C’est cette normalité que cherche à traduire dans les premières images, par la sobriété de l’environnement et de ses protagonistes. Un long plan fixe montre Bernard (Gérard Depardieu) pénétrer dans le cadre où l’on voit jouer son fils et arriver chez lui. L’élément perturbateur vient de la maison d’en face bientôt dotée de nouveau habitants, qui se révèleront en contrechamps ou en panoramique tout au long du film. Cette maison voisine représente à la fois une proximité ordinaire et une réminiscence plus douloureuse et supposément oubliée du passé. C’est de cette façon que se font les retrouvailles de Bernard et Mathilde (Fanny Ardant), cette dernière se révélant en amorce lorsqu’elle descend des escaliers et s’imposant à la vue de son ancien amant. Truffaut parvient à traduire explicitement et implicitement la gêne et la surprise de ces retrouvailles, l’embarras souriant de Mathilde s’imposant plein cadre à travers le regard subjectif de Bernard dont la réaction sans mot s’impose par le fondu au noir.
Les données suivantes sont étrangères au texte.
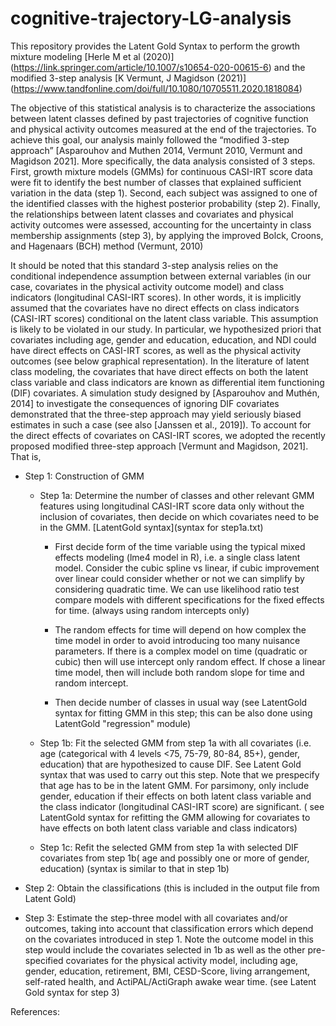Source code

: # cognitive-trajectory-LG-analysis
This repository provides the Latent Gold Syntax to perform the growth mixture modeling [Herle M et al (2020)] (https://link.springer.com/article/10.1007/s10654-020-00615-6) and the modified 3-step analysis [K Vermunt, J Magidson (2021)] (https://www.tandfonline.com/doi/full/10.1080/10705511.2020.1818084)

The objective of this statistical analysis is to characterize the associations between latent classes defined by past trajectories of cognitive function and physical activity outcomes measured at the end of the trajectories. To achieve this goal, our analysis mainly followed the “modified 3-step approach” [Asparouhov and Muthen 2014, Vermunt 2010, Vermunt and Magidson 2021]. More specifically, the data analysis consisted of 3 steps. First, growth mixture models (GMMs) for continuous CASI-IRT score data were fit to identify the best number of classes that explained sufficient variation in the data (step 1). Second, each subject was assigned to one of the identified classes with the highest posterior probability (step 2). Finally, the relationships between latent classes and covariates and physical activity outcomes were assessed, accounting for the uncertainty in class membership assignments (step 3), by applying the improved Bolck, Croons, and Hagenaars (BCH) method (Vermunt, 2010)

It should be noted that this standard 3-step analysis relies on the conditional independence assumption between external variables (in our case, covariates in the physical activity outcome model) and class indicators (longitudinal CASI-IRT scores). In other words, it is implicitly assumed that the covariates have no direct effects on class indicators (CASI-IRT scores) conditional on the latent class variable. This assumption is likely to be violated in our study. In particular, we hypothesized priori that covariates including age, gender and education, education, and NDI could have direct effects on CASI-IRT scores, as well as the physical activity outcomes (see below graphical representation). In the literature of latent class modeling, the covariates that have direct effects on both the latent class variable and class indicators are known as differential item functioning (DIF) covariates.  A simulation study designed by [Asparouhov and Muthén, 2014] to investigate the consequences of ignoring DIF covariates demonstrated that the three-step approach may yield seriously biased estimates in such a case (see also [Janssen et al., 2019]). To account for the direct effects of covariates on CASI-IRT scores, we adopted the recently proposed modified three-step approach [Vermunt and Magidson, 2021]. That is, 

* Step 1: Construction of GMM

  *	Step 1a: Determine the number of classes and other relevant GMM features using longitudinal CASI-IRT score data only without the inclusion of covariates, then decide on which covariates need to be in the GMM. [LatentGold syntax](syntax for step1a.txt)

    * First decide form of the time variable using the typical mixed effects modeling (lme4 model in R), i.e. a single class latent model. Consider the cubic spline vs linear, if cubic improvement over linear could consider whether or not we can simplify by considering quadratic time. We can use likelihood ratio test compare models with different specifications for the fixed effects for time. (always using random intercepts only)

    *	The random effects for time will depend on how complex the time model in order to avoid introducing too many nuisance parameters. If there is a complex model on time (quadratic or cubic) then will use intercept only random effect. If chose a linear time model, then will include both random slope for time and random intercept.
    *	 Then decide number of classes in usual way (see LatentGold syntax for fitting GMM in this step; this can be also done using LatentGold "regression" module)

  * Step 1b: Fit the selected GMM from step 1a with all covariates (i.e. age (categorical with 4 levels <75, 75-79, 80-84, 85+), gender, education) that are hypothesized to cause DIF. See Latent Gold syntax that was used to carry out this step. Note that we prespecify that age has to be in the latent GMM. For parsimony, only include gender, education if their effects on both latent class variable and the class indicator (longitudinal CASI-IRT score) are significant. ( see LatentGold syntax for refitting the GMM allowing for covariates to have effects on both latent class variable and class indicators)

  * Step 1c: Refit the selected GMM from step 1a with selected DIF covariates from step 1b( age and possibly one or more of gender, education) (syntax is similar to that in step 1b)
* Step 2: Obtain the classifications (this is included in the output file from Latent Gold)
* Step 3: Estimate the step-three model with all covariates and/or outcomes, taking into account that classification errors which depend on the covariates introduced in step 1. Note the outcome model in this step would include the covariates selected in 1b as well as the other pre-specified covariates for the physical activity model, including age, gender, education, retirement, BMI, CESD-Score, living arrangement, self-rated health, and ActiPAL/ActiGraph awake wear time. (see Latent Gold syntax for step 3)

References:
Trois sentiments agitent les deux amants tout au long du récit. La fébrilité face à la proximité de cet amour passé et un refus d’y céder qui perturbe le quotidien reconstruit. Ou bien l’attente trouble du rapprochement que l’on cherche à provoquer presque malgré nous malgré ce que l’on y risque. Et enfin l’union salvatrice et destructrice qui ravive une passion tumultueuse et maladive. Bernard Et Mathilde alterne ainsi les rôles de poursuivant et de poursuivi, le mal-être de l’amour espéré ou la vulnérabilité de celui obtenu que l’on craint de perdre à nouveau.

Toute la force romanesque du récit repose sur l’usage du trivial, du quotidien pour exprimer la fièvre qui agite les personnages. Un appel téléphonique simultané, la simple observation depuis sa fenêtre de l’activité dans la maison d’en face, tout cela constitue des petits rien qui révèle la dépendance mutuelle de chacun, implicite et retenue avant de devenir intenable et exploser aux yeux de tous. Le contraste entre l’environnement terre à terre et les réactions emportées des personnages touche du doigt cette normalité trop étriquée pour la passion qui agite le couple. Chaque tentative de nouer un rapport amical et apaisé débouche donc sur ce déséquilibre entre arrière-plan quelconque et avant-plan tourmenté. La réaction de Mathilde qui s’effondre dans le parking après un baiser autant craint qu’espéré est presque l’analogie d’un junkie qui replonge après avoir été longtemps sevrée. Il en va de même pour Bernard lors de son explosion envers Mathilde lors de la réunion de voisin. Truffaut conclut même la scène en posant un regard distant pour signifier ce décalage avec le tableau de convivialité vu à travers une baie vitrée, perturbé par la violence de Bernard envers Mathilde. L’amour de la souffrance de l’autre est un feu donc ils se nourrissent mutuellement, et chacun ne sera jamais autant plus perturbé que quand l’autre semble capable de se remettre de notre absence. 

Pour rompre le sortilège, il n’y a que la mort. La petite mort pour momentanément reprendre son souffle, la vraie mort qui guérit si l’on en revient comme la bienveillante Madame Jouve, où alors nous emporte et apaise définitivement. François Truffant offre avec La Femme d’à côté une de ses œuvres les plus accomplies, exprimant avec une force rare la dimension déraisonnable et volcanique de la passion amoureuse.